Consider donating to Postgres: http://www.postgresql.org/about/donate


Re: wCTE behaviour

From
Tom Lane
Date:
Robert Haas <robertmhaas@gmail.com> writes:
> On Sun, Nov 14, 2010 at 1:51 PM, Yeb Havinga <yebhavinga@gmail.com> wrote:
>> What if CTE's ever get input parameters?

> Then they'd be functions, which we already have.

If you mean something like
prepare foo(int) as    with x as (delete from tab where id = $1 returning *)    insert into log_table select * from x;

I don't see that the parameter makes things any less well-defined.

If you mean a parameter in the sense of an executor parameter passed
in from a surrounding nestloop, that'd scare me too --- but I thought
we were going to disallow wCTEs except at the top level of a query,
so the case wouldn't arise.
        regards, tom lane


Re: wCTE behaviour

From
Yeb Havinga
Date:
On 2010-11-14 21:06, Marko Tiikkaja wrote:
> On 2010-11-14 8:51 PM +0200, Yeb Havinga wrote:
>> On 2010-11-14 19:35, Robert Haas wrote:
>>> On Sun, Nov 14, 2010 at 1:01 PM, Marko Tiikkaja
>>> <marko.tiikkaja@cs.helsinki.fi>   wrote:
>>>> In my opinion, all of these should have the same effect: DELETE all 
>>>> rows
>>>> from "foo".  Any other option means we're going to have trouble 
>>>> predicting
>>>> how a query is going to behave.
>>> I think it's clear that's the only sensible behavior.
>> What if CTE's ever get input parameters?
>
> What about input parameters?
With input parameters there is a clear link between a CTE and a caller. 
If a CTE is called more than once, it must be executed more than once, 
e.g. (notation t:x means cte has parameter x)

WITH t:x AS (INSERT INTO foo VALUES(x) RETURNING *)
SELECT (SELECT * FROM t(1)), (SELECT * FROM t(2));
runs the cte two times, hence two new rows in foo.

But what about
WITH t:x AS (INSERT INTO foo VALUES(x) RETURNING *)
SELECT (SELECT t(1)), (SELECT t(1));
it would be strange to expect a single row in foo here, since the only 
thing different from the previous query is a constant value.

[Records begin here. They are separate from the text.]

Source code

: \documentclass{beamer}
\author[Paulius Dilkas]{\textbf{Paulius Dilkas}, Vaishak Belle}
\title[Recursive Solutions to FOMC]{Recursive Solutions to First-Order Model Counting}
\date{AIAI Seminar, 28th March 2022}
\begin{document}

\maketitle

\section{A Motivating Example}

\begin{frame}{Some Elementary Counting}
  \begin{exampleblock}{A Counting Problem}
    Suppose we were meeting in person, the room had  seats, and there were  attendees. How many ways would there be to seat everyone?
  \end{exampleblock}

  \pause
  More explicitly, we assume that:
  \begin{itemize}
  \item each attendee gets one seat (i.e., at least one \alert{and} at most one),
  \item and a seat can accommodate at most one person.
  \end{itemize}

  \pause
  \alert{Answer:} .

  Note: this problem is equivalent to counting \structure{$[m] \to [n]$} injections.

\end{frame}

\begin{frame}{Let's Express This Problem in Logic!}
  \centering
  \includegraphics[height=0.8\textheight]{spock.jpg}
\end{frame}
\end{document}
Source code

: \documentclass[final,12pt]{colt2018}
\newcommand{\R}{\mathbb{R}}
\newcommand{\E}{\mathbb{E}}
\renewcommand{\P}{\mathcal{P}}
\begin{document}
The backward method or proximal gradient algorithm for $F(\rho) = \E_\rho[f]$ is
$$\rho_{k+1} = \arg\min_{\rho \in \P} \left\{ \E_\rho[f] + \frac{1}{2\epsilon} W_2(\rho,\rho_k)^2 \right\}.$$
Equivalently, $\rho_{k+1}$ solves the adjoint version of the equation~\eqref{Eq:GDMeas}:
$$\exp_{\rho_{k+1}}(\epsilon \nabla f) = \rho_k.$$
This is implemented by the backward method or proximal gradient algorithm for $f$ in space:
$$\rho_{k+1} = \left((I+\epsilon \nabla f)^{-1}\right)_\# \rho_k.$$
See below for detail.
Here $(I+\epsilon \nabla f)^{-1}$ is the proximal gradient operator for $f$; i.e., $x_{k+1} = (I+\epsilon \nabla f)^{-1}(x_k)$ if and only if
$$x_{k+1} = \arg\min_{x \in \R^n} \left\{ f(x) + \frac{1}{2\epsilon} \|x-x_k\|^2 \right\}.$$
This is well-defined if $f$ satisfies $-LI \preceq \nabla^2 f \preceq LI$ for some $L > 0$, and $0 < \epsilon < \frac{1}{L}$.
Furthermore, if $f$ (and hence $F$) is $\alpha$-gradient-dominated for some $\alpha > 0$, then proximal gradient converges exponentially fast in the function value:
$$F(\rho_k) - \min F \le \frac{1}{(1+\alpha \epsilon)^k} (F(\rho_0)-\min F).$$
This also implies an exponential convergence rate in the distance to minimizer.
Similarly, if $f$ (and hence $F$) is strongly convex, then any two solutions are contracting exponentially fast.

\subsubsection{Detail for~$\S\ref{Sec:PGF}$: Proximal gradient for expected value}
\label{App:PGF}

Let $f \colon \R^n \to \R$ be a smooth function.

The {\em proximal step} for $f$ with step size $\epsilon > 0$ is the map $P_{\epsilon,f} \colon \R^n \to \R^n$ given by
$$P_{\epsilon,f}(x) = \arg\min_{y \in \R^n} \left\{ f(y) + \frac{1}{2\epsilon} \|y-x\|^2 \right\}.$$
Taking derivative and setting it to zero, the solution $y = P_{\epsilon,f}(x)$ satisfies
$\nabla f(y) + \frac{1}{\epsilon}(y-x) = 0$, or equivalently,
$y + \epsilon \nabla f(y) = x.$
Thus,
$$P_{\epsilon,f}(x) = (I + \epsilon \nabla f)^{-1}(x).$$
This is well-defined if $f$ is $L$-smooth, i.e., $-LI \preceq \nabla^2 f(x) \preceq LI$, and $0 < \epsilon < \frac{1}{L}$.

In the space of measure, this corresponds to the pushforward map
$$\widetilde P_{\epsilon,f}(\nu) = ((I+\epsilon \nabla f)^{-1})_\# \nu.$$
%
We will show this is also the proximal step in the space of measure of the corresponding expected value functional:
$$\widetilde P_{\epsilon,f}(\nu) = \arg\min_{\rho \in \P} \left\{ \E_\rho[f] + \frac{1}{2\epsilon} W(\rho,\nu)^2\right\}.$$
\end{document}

Though I like the easyness of "run exactly once" for uncorrelated cte's, 
I still have the feeling that it somehow mixes the expression and 
operational realm. In logic there's a difference between a proposition 
and an assertion. With "run exactly once", stating a proposition is made 
synonymous to asserting it. That makes syntactic operations or rewriting 
of writable CTEs hard, if not impossible. For instance, variable 
substitution in the second example makes a CTE without parameters:
WITH t' AS (INSERT INTO foo VALUES(1) RETURNING *),
t'' AS AS (INSERT INTO foo VALUES(1) RETURNING *),
SELECT (SELECT t'), (SELECT t'');

since t' and t'' are equal,

WITH t' AS (INSERT INTO foo VALUES(1) RETURNING *)
SELECT (SELECT t'), (SELECT t');

A syntactic operation like this on the query should not result in a 
different operation when it's run. Hence two new rows in foo are still 
expected, but the "run exactly once" dictates one new row for that query.

regards,
Yeb Havinga



Re: wCTE behaviour

From
Peter Eisentraut
Date:
On tor, 2010-11-11 at 19:35 +0200, Marko Tiikkaja wrote:
> I apologize, I had misunderstood what you are suggesting.  But now  
> that I do, it seems to be an even worse idea to go your way.  Based on  
> my research, I'm almost certain that the SQL standard says that the  
> execution order is deterministic if there is at least one DML  
> statement in the WITH list.
> 
> Can anyone confirm this?

SQL:2008 doesn't allow any DML in the WITH list.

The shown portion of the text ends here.